I look back at this and realise he is lame now but just clueless at the time and it was a slow one - just a gradual loss of performance and one day finally obvious. He was always a lousy sjer but some of that was training, me being clueless and him being spooky and tricky. Easy to blame your riding a lot of the time. This doesn’t help with identifying issues though as his behaviour was consistent. He was tricky in the mouth and it got worse which I now look at as a flag, had irregular muscles behind (I never used to look) which is also now a flag for me I stand on a chair and check them regularly. I also video lunge them every few months and keep the videos to compare as sometimes not obvious if you see them everyday. I am much more concerned about posture now and I have things I do regularly to check whether they are even in how they move like turning a tight circle in hand and looking at the cross over behind and how easy they find it.

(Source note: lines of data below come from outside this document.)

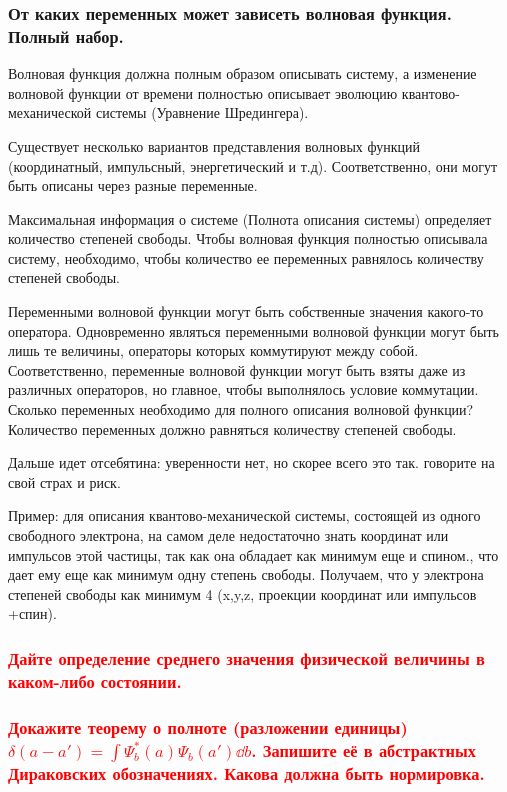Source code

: \subsubsection{От каких переменных может зависеть волновая функция. Полный набор.}



Волновая функция должна полным образом описывать систему, а изменение волновой функции от времени полностью описывает эволюцию квантово-механической системы (Уравнение Шредингера). 

Существует несколько вариантов представления волновых функций (координатный, импульсный, энергетический и т.д). Соответственно, они могут быть описаны через разные переменные. 

Максимальная информация о системе (Полнота описания системы) определяет количество степеней свободы. Чтобы волновая функция полностью описывала систему, необходимо, чтобы количество ее переменных равнялось количеству степеней свободы. 

Переменными волновой функции могут быть собственные значения какого-то оператора. Одновременно являться переменными волновой функции могут быть лишь те величины, операторы которых коммутируют между собой. Соответственно, переменные волновой функции могут быть взяты даже из различных операторов, но главное, чтобы выполнялось условие коммутации. Сколько переменных необходимо для полного описания волновой функции? Количество переменных должно равняться количеству степеней свободы.

Дальше идет отсебятина: уверенности нет, но скорее всего это так. говорите на свой страх и риск. 

 Пример: для описания квантово-механической системы, состоящей из одного свободного электрона, на самом деле недостаточно знать координат или импульсов этой частицы, так как она обладает как минимум еще и спином., что дает ему еще как минимум одну степень свободы. Получаем, что у электрона степеней свободы как минимум 4 (x,y,z, проекции координат или импульсов +спин). 


\subsubsection{\textcolor{red} {Дайте определение среднего значения физической величины в каком-либо
состоянии.}}

\subsubsection{\textcolor{red} {Докажите теорему о полноте (разложении единицы)
$\delta(a-a')=\int\Psi_b^*(a)\Psi_b(a')\dd{b}$.
Запишите её в абстрактных Дираковских обозначениях. Какова должна быть
нормировка.} }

That is a heck of a lot sounder than most horses that are for sale. He looks basically sound there, with the odd falter when changing something, but it is barely discernible and, with it also being on grass, I would have gone to view had he been for sale as I would have thought it would be possibly just uneven ground.
I used to teach, and had to sack the occasional client for lameness that they didn't want to know about and investigate. One who had a vet/physio involved but they said to continue work where I said no. I did a video the last time I went, to show the owner why it was a no, so they could go back to their professionals.
I also taught a couple who had nice horses who were destined for light hacking but were not sound for arena work. I would do minimal lessons to get them safe enough to enjoy their light hacking so the horse could live a useful, steady and happy life. I would tell the owner that this is what we were doing, have the vet involved and sometimes pain relief just to get horse/rider on the same page.